+ 2

Why two threads excecute one by one and not simultaneously?

Can anyone, please, explain, why the following code gives output "Hello Hello Hello Goodbye Goodbye Goodbye" and not "Hello Goodbye Hello Goodbye Hello Goodbye". With current output, first, the h thread is excecuted and only when it is finished, the b thread is excecuted. What am I doing wrong? How can I make the two threads excecute simultaneously? class Hi implements Runnable { public void run(){ for (int i =0;i<3;i++){ System.out.println("Hello"); } } } class Bi implements Runnable { public void run(){ for (int x =0;x<3;x++){ System.out.println("Goodbye"); } } } class MyClass { public static void main(String[ ] args) { Thread h = new Thread(new Hi()); Thread b = new Thread(new Bi()); try { h.sleep(1000); h.start(); } catch (Exception e){ System.out.println(e); } try{ b.sleep (1000); b.start (); } }

5th May 2019, 8:40 AM
Павел Черныш
5 ответов
+ 6
Here is your code that you are looking for Павел Черныш As Anna suggested i tried to make the same, Have a look at this code i made for you https://code.sololearn.com/cxrPT4T8YpfW/?ref=app NOTE: As SoloLearns codeplayground works on sandbox technique, try executing for more than one time, if you didn't get the output at first sight (tested on my pc ) && (sometimes on sololearn) OUTPUT: Hello Goodbye Hello Goodbye Hello Goodbye Edit: what was happening in your example that once thread was started it was exexuting the for loop and then it was sleeping same for the another thread, so for solution on that i put a Thread.sleep() on a perticular thread process itself, and hence the answer. hope that helped 😄👍
5th May 2019, 10:04 AM
Aaditya Deshpande
Aaditya Deshpande - avatar
+ 2
I don't know too much about Java, but it looks like you wait for a second, then call thread 1 which just prints "Hello" three times in a row, wait another second and call thread 2 which prints "Goodbye" three times in a row.

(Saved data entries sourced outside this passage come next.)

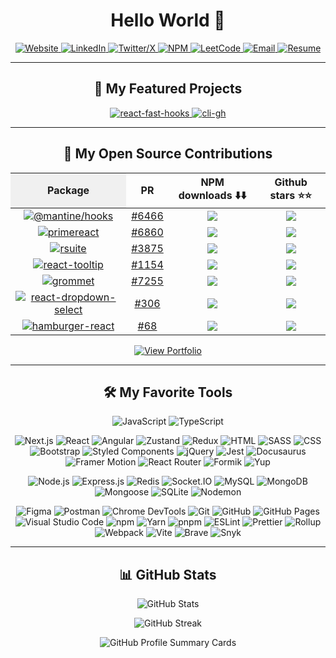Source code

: <h1 align="center">Hello World 👋</h1>

<p align="center">
  <a href="https://jpranays.netlify.app" target="_blank">
    <img src="https://img.shields.io/badge/Website-21356C?style=for-the-badge&logo=netlify&logoColor=white" alt="Website">
  </a>
  <a href="https://www.linkedin.com/in/jpranays">
    <img src="https://img.shields.io/badge/LinkedIn-0077B5?style=for-the-badge&logo=linkedin&logoColor=white" alt="LinkedIn">
  </a>
  <a href="https://x.com/jpranays">
    <img src="https://img.shields.io/badge/Twitter-000000?style=for-the-badge&logo=x&logoColor=white" alt="Twitter/X">
  </a>
  <a href="https://www.npmjs.com/~jpranays">
    <img src="https://img.shields.io/badge/NPM-CB3837?style=for-the-badge&logo=npm&logoColor=white" alt="NPM">
  </a>
  <a href="https://leetcode.com/u/jpranays">
    <img src="https://img.shields.io/badge/LeetCode-FFA116?style=for-the-badge&logo=leetcode&logoColor=white" alt="LeetCode">
  </a>
  <a href="mailto:pranay1315@gmail.com">
    <img src="https://img.shields.io/badge/Email-EA4335?style=for-the-badge&logo=gmail&logoColor=white" alt="Email">
  </a>
  <a href="https://jpranays.netlify.app/Pranay_Sunil_Jadhav_Resume.pdf" target="_blank">
  <img src="https://img.shields.io/badge/Resume-4285F4?style=for-the-badge&logo=googledocs&logoColor=white" alt="Resume">
  </a>
</p>

---

<h2 align="center">🤩 My Featured Projects</h2>

<p align="center">
  <a href="https://github.com/jpranays/react-fast-hooks">
    <picture>
      <source media="(prefers-color-scheme: dark)" srcset="https://jpranays-github-readme-stats.vercel.app/api/pin/?username=jpranays&repo=react-fast-hooks&theme=dracula&title_color=58a6ff&hide_border=false&icon_color=79c0ff&show_icons=false&hide_forks=true&npm_package=react-fast-hooks" />
      <source media="(prefers-color-scheme: light)" srcset="https://jpranays-github-readme-stats.vercel.app/api/pin/?username=jpranays&repo=react-fast-hooks&theme=swift&title_color=0d47a1&hide_border=false&icon_color=0d47a1&show_icons=false&hide_forks=true&npm_package=react-fast-hooks" />
      <img width="max-content" alt="react-fast-hooks" src="https://jpranays-github-readme-stats.vercel.app/api/pin/?username=jpranays&repo=react-fast-hooks&theme=swift&title_color=0d47a1&hide_border=false&icon_color=0d47a1&show_icons=false&hide_forks=true&npm_package=react-fast-hooks" />
    </picture>
  </a>

  <a href="https://github.com/jpranays/cli-gh">
    <picture>
      <source media="(prefers-color-scheme: dark)" srcset="https://jpranays-github-readme-stats.vercel.app/api/pin/?username=jpranays&repo=cli-gh&theme=dracula&title_color=58a6ff&hide_border=false&icon_color=79c0ff&show_icons=false&hide_forks=true&npm_package=cli-gh" />
      <source media="(prefers-color-scheme: light)" srcset="https://jpranays-github-readme-stats.vercel.app/api/pin/?username=jpranays&repo=cli-gh&theme=swift&title_color=0d47a1&hide_border=false&icon_color=0d47a1&show_icons=false&hide_forks=true&npm_package=cli-gh" />
      <img width="max-content" alt="cli-gh" src="https://jpranays-github-readme-stats.vercel.app/api/pin/?username=jpranays&repo=cli-gh&theme=swift&title_color=0d47a1&hide_border=false&icon_color=0d47a1&show_icons=false&hide_forks=true&npm_package=cli-gh" />
    </picture>
  </a>
</p>

---

<h2 align="center">📘 My Open Source Contributions</h2>

<div align="center">

<table>
  <thead>
    <tr>
      <th style="background-color: #f0f0f0;">Package</th>
      <th>PR</th>
      <th>NPM downloads ⬇️⬇️</th>
      <th>Github stars ⭐⭐</th>
    </tr>
  </thead>
  <tbody>
    <tr>
      <td align="center">
        <a href="https://www.npmjs.com/package/@mantine/hooks">
          <img src="https://img.shields.io/npm/v/@mantine/hooks?label=@mantine/hooks&style=for-the-badge&logo=npm" alt="@mantine/hooks" />
        </a>
      </td>
      <td align="center">
        <a href="https://github.com/mantinedev/mantine/pull/6466">#6466</a>
      </td>
      <td align="center">
        <a href="https://www.npmjs.com/package/@mantine/hooks">
          <img src="https://img.shields.io/npm/dm/@mantine/hooks" />
        </a>
      </td>
      <td align="center">
        <a href="https://github.com/mantinedev/mantine">
          <img src="https://img.shields.io/github/stars/mantinedev/mantine" />
        </a>
      </td>
    </tr>
    <tr>
      <td align="center">
        <a href="https://www.npmjs.com/package/primereact">
          <img src="https://img.shields.io/npm/v/primereact?label=primereact&style=for-the-badge&logo=npm" alt="primereact" />
        </a>
      </td>
      <td align="center">
        <a href="https://github.com/primefaces/primereact/pull/6860">#6860</a>
      </td>
      <td align="center">
        <a href="https://www.npmjs.com/package/primereact">
          <img src="https://img.shields.io/npm/dm/primereact" />
        </a>
      </td>
      <td align="center">
        <a href="https://github.com/primefaces/primereact">
          <img src="https://img.shields.io/github/stars/primefaces/primereact" />
        </a>
      </td>
    </tr>
    <tr>
      <td align="center">
        <a href="https://www.npmjs.com/package/rsuite">
          <img src="https://img.shields.io/npm/v/rsuite?label=rsuite&style=for-the-badge&logo=npm" alt="rsuite" />
        </a>
      </td>
      <td align="center">
        <a href="https://github.com/rsuite/rsuite/pull/3875">#3875</a>
      </td>
      <td align="center">
        <a href="https://www.npmjs.com/package/rsuite">
          <img src="https://img.shields.io/npm/dm/rsuite" />
        </a>
      </td>
      <td align="center">
        <a href="https://github.com/rsuite/rsuite">
          <img src="https://img.shields.io/github/stars/rsuite/rsuite" />
        </a>
      </td>
    </tr>
    <tr>
      <td align="center">
        <a href="https://www.npmjs.com/package/react-tooltip">
          <img src="https://img.shields.io/npm/v/react-tooltip?label=react-tooltip&style=for-the-badge&logo=npm" alt="react-tooltip" />
        </a>
      </td>
      <td align="center">
        <a href="https://github.com/ReactTooltip/react-tooltip/pull/1154">#1154</a>
      </td>
      <td align="center">
        <a href="https://www.npmjs.com/package/react-tooltip">
          <img src="https://img.shields.io/npm/dm/react-tooltip" />
        </a>
      </td>
      <td align="center">
        <a href="https://github.com/ReactTooltip/react-tooltip">
          <img src="https://img.shields.io/github/stars/ReactTooltip/react-tooltip" />
        </a>
      </td>
    </tr>
    <tr>
      <td align="center">
        <a href="https://www.npmjs.com/package/grommet">
          <img src="https://img.shields.io/npm/v/grommet?label=grommet&style=for-the-badge&logo=npm" alt="grommet" />
        </a>
      </td>
      <td align="center">
        <a href="https://github.com/grommet/grommet/pull/7255">#7255</a>
      </td>
      <td align="center">
        <a href="https://www.npmjs.com/package/grommet">
          <img src="https://img.shields.io/npm/dm/grommet" />
        </a>
      </td>
      <td align="center">
        <a href="https://github.com/grommet/grommet">
          <img src="https://img.shields.io/github/stars/grommet/grommet" />
        </a>
      </td>
    </tr>
    <tr>
      <td align="center">
        <a href="https://www.npmjs.com/package/react-dropdown-select">
          <img src="https://img.shields.io/npm/v/react-dropdown-select?label=react-dropdown-select&style=for-the-badge&logo=npm" alt="react-dropdown-select" />
        </a>
      </td>
      <td align="center">
        <a href="https://github.com/sanusart/react-dropdown-select/pull/306">#306</a>
      </td>
      <td align="center">
        <a href="https://www.npmjs.com/package/react-dropdown-select">
          <img src="https://img.shields.io/npm/dm/react-dropdown-select" />
        </a>
      </td>
      <td align="center">
        <a href="https://github.com/sanusart/react-dropdown-select">
          <img src="https://img.shields.io/github/stars/sanusart/react-dropdown-select" />
        </a>
      </td>
    </tr>
    <tr>
      <td align="center">
        <a href="https://www.npmjs.com/package/hamburger-react">
          <img src="https://img.shields.io/npm/v/hamburger-react?label=hamburger-react&style=for-the-badge&logo=npm" alt="hamburger-react" />
        </a>
      </td>
      <td align="center">
        <a href="https://github.com/cyntler/hamburger-react/pull/68">#68</a>
      </td>
      <td align="center">
        <a href="https://www.npmjs.com/package/hamburger-react">
          <img src="https://img.shields.io/npm/dm/hamburger-react" />
        </a>
      </td>
      <td align="center">
        <a href="https://github.com/cyntler/hamburger-react">
          <img src="https://img.shields.io/github/stars/cyntler/hamburger-react" />
        </a>
      </td>
    </tr>
  </tbody>
</table>

</div>



<p align="center">
  <a href="https://github.com/jpranays/pranay-portfolio?tab=readme-ov-file#pranay-sunil-jadhav" target="_blank" rel="noopener noreferrer">
    <img src="https://img.shields.io/badge/View%20Full%20Portfolio-181717?style=for-the-badge&logo=github&logoColor=white" alt="View Portfolio">
  </a>
</p>

---

<h2 align="center">🛠️ My Favorite Tools</h2>

<!-- 🧑‍💻 Languages -->
<p align="center">
  <img alt="JavaScript" src="https://img.shields.io/badge/JavaScript-F7DF1E.svg?logo=javascript&logoColor=black">
  <img alt="TypeScript" src="https://img.shields.io/badge/TypeScript-007ACC.svg?logo=typescript&logoColor=white">
</p>

<!-- 🎨 Front-end -->
<p align="center">
  <img alt="Next.js" src="https://img.shields.io/badge/Next.js-000000.svg?logo=next.js&logoColor=white">
  <img alt="React" src="https://img.shields.io/badge/React-20232a.svg?logo=react&logoColor=61DAFB">
  <img alt="Angular" src="https://img.shields.io/badge/Angular-DD0031.svg?logo=angular&logoColor=white">
  <img alt="Zustand" src="https://img.shields.io/badge/Zustand-000.svg?logo=zustand&logoColor=white">
  <img alt="Redux" src="https://img.shields.io/badge/Redux-764ABC.svg?logo=redux&logoColor=white">
  <img alt="HTML" src="https://img.shields.io/badge/HTML-E34F26.svg?logo=html5&logoColor=white">
  <img alt="SASS" src="https://img.shields.io/badge/SASS-cc6699.svg?logo=sass&logoColor=white">
  <img alt="CSS" src="https://img.shields.io/badge/CSS-1572B6.svg?logo=css3&logoColor=white">
  <img alt="Bootstrap" src="https://img.shields.io/badge/Bootstrap-7952B3.svg?logo=bootstrap&logoColor=white">
  <img alt="Styled Components" src="https://img.shields.io/badge/Styled--Components-DB7093?logo=styled-components&logoColor=white">
  <img alt="jQuery" src="https://img.shields.io/badge/jQuery-0769AD.svg?logo=jquery&logoColor=white">
  <img alt="Jest" src="https://img.shields.io/badge/Jest-C21325.svg?logo=jest&logoColor=white">
  <img alt="Docusaurus" src="https://img.shields.io/badge/Docusaurus-000000?logo=docusaurus&logoColor=white">
  <img alt="Framer Motion" src="https://img.shields.io/badge/Framer%20Motion-0081CB.svg?logo=framer&logoColor=white">
  <img alt="React Router" src="https://img.shields.io/badge/React%20Router-CA4245.svg?logo=react-router&logoColor=white">
  <img alt="Formik" src="https://img.shields.io/badge/Formik-0B1D3D.svg?logo=formik&logoColor=white">
  <img alt="Yup" src="https://img.shields.io/badge/Yup-0A4B8D.svg?logo=yup&logoColor=white">
</p>

<!-- ⚙️ Back-end -->
<p align="center">
  <img alt="Node.js" src="https://img.shields.io/badge/Node.js-339933.svg?logo=node.js&logoColor=white">
  <img alt="Express.js" src="https://img.shields.io/badge/Express.js-404d59.svg?logo=express&logoColor=white">
  <img alt="Redis" src="https://img.shields.io/badge/Redis-DC382D.svg?logo=redis&logoColor=white">
  <img alt="Socket.IO" src="https://img.shields.io/badge/Socket.IO-010101.svg?logo=socket.io&logoColor=white">
  <img alt="MySQL" src="https://img.shields.io/badge/MySQL-00758F.svg?logo=mysql&logoColor=white">
  <img alt="MongoDB" src="https://img.shields.io/badge/MongoDB-4ea94b.svg?logo=mongodb&logoColor=white">
  <img alt="Mongoose" src="https://img.shields.io/badge/Mongoose-880000.svg?logo=mongoose&logoColor=white">
  <img alt="SQLite" src="https://img.shields.io/badge/SQLite-003B57.svg?logo=sqlite&logoColor=white">
  <img alt="Nodemon" src="https://img.shields.io/badge/Nodemon-76D04B.svg?logo=nodemon&logoColor=white">
</p>

<!-- 🧰 Tools -->
<p  align="center">
  <img alt="Figma" src="https://img.shields.io/badge/Figma-F24E1E.svg?logo=figma&logoColor=white">
  <img alt="Postman" src="https://img.shields.io/badge/Postman-FF6C37.svg?logo=postman&logoColor=white">
  <img alt="Chrome DevTools" src="https://img.shields.io/badge/Chrome%20DevTools-4285F4.svg?logo=google-chrome&logoColor=white">
  <img alt="Git" src="https://img.shields.io/badge/Git-F05033.svg?logo=git&logoColor=white">
  <img alt="GitHub" src="https://img.shields.io/badge/GitHub-181717.svg?logo=github&logoColor=white">
  <img alt="GitHub Pages" src="https://img.shields.io/badge/GitHub%20Pages-327FC7.svg?logo=github&logoColor=white">
  <img alt="Visual Studio Code" src="https://img.shields.io/badge/Visual%20Studio%20Code-007ACC.svg?logo=visual-studio-code&logoColor=white">
  <img alt="npm" src="https://img.shields.io/badge/npm-CB3837.svg?logo=npm&logoColor=white">
  <img alt="Yarn" src="https://img.shields.io/badge/Yarn-2C8EBB.svg?logo=yarn&logoColor=white">
  <img alt="pnpm" src="https://img.shields.io/badge/pnpm-F69220.svg?logo=pnpm&logoColor=white">
  <img alt="ESLint" src="https://img.shields.io/badge/ESLint-4B3263.svg?logo=eslint&logoColor=white">
  <img alt="Prettier" src="https://img.shields.io/badge/Prettier-F7B93E.svg?logo=prettier&logoColor=black">
  <img alt="Rollup" src="https://img.shields.io/badge/Rollup-EC4A3F.svg?logo=rollup.js&logoColor=white">
  <img alt="Webpack" src="https://img.shields.io/badge/Webpack-8DD6F9.svg?logo=webpack&logoColor=black">
  <img alt="Vite" src="https://img.shields.io/badge/Vite-646CFF.svg?logo=vite&logoColor=white"/>
  <img alt="Brave" src="https://img.shields.io/badge/Brave-FF5900.svg?logo=brave&logoColor=white">
  <img alt="Snyk" src="https://img.shields.io/badge/Snyk-4F86F7.svg?logo=snyk&logoColor=white">
</p>

---

<h2 align="center">📊 GitHub Stats</h2>

<p align="center">
  <picture>
    <source media="(prefers-color-scheme: dark)" srcset="https://jpranays-github-readme-stats.vercel.app/api?username=jpranays&show_icons=true&theme=dracula&title_color=58a6ff&icon_color=79c0ff&hide_border=false" />
    <source media="(prefers-color-scheme: light)" srcset="https://jpranays-github-readme-stats.vercel.app/api?username=jpranays&show_icons=true&theme=swift&title_color=0d47a1&icon_color=0d47a1&hide_border=false" />
    <img height="max-content" alt="GitHub Stats" src="https://jpranays-github-readme-stats.vercel.app/api?username=jpranays&show_icons=true&theme=swift&title_color=0d47a1&icon_color=0d47a1&hide_border=false" />
  </picture>
<!--
  <picture>
    <source media="(prefers-color-scheme: dark)" srcset="https://jpranays-github-readme-stats.vercel.app/api/top-langs/?username=jpranays&layout=compact&theme=dracula&title_color=58a6ff&hide_border=false" />
    <source media="(prefers-color-scheme: light)" srcset="https://jpranays-github-readme-stats.vercel.app/api/top-langs/?username=jpranays&layout=compact&theme=swift&title_color=0d47a1&hide_border=false" />
    <img height="180em" alt="Top Languages" src="https://jpranays-github-readme-stats.vercel.app/api/top-langs/?username=jpranays&layout=compact&theme=swift&title_color=0d47a1&hide_border=false" />
  </picture>
  -->
</p>

<p align="center">
  <picture>
    <source media="(prefers-color-scheme: dark)" srcset="https://jpranays-github-readme-streak-stats.vercel.app?user=jpranays&theme=dracula&ring=58a6ff&fire=FF6C37&currStreakNum=FFFFFF&sideLabels=FFFFFF&dates=AAAAAA&hide_border=false&sideNums=FFFFFF" />
    <source media="(prefers-color-scheme: light)" srcset="https://jpranays-github-readme-streak-stats.vercel.app?user=jpranays&theme=swift&ring=0d47a1&fire=FF6C37&currStreakNum=000000&sideLabels=000000&dates=444444&hide_border=false" />
    <img alt="GitHub Streak" src="https://jpranays-github-readme-streak-stats.vercel.app?user=jpranays&theme=swift&ring=0d47a1&fire=FF6C37&currStreakNum=000000&sideLabels=000000&dates=444444&hide_border=false" />
  </picture>
</p>

<p align="center">
  <picture>
    <source media="(prefers-color-scheme: dark)" srcset="https://jpranays-github-profile-summary-cards.vercel.app/api/cards/profile-details?username=jpranays&theme=dracula" />
    <source media="(prefers-color-scheme: light)" srcset="https://jpranays-github-profile-summary-cards.vercel.app/api/cards/profile-details?username=jpranays&theme=swift" />
    <img alt="GitHub Profile Summary Cards" src="https://jpranays-github-profile-summary-cards.vercel.app/api/cards/profile-details?username=jpranays&theme=swift" />
  </picture>
</p>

There's no reason why "Hello" and "Goodbye" would be printed alternately. Try something like this: Thread 1: print "Hello" wait 500 ms repeat Thread 2: print "Goodbye" wait 500 ms repeat start Thread 1 (maybe pause for a couple of ms) start Thread 2 Alternatively, you can make Thread 1 wait for Thread 2 or vice versa, but I have no idea how to implement that in Java.
5th May 2019, 9:28 AM
Anna
Anna - avatar
+ 2
Simple - the threads execute synchronously rather than asynchronously. The sleep command 😴 ensures this (for the first thread). Moral - Better stay awake 🤗
6th May 2019, 2:06 AM
Sanjay Kamath
Sanjay Kamath - avatar
+ 1
Threading works without sleep. It's just that if your program has two threads that run in parallel, the second thread will run as soon as the first thread doesn't have anything better to do and vice versa. This is simulated by letting one thread sleep for a certain amount of time. While one thread is sleeping, the CPU can focus on the other thread. In real life, your program might be waiting for user input in one thread and as long as this thread is waiting for the user to enter something, another thread might be doing all kinds of calculations in the background. Without threading, the whole program would be forced to wait, not doing anything until the user enters something.
5th May 2019, 11:35 AM
Anna
Anna - avatar
0
Aaditya Deshpande Why isn't multithreading working without using sleep() ? I tried this code without any sleep() methods; multithreading was working while running code through windows command prompt, but not in sololearn.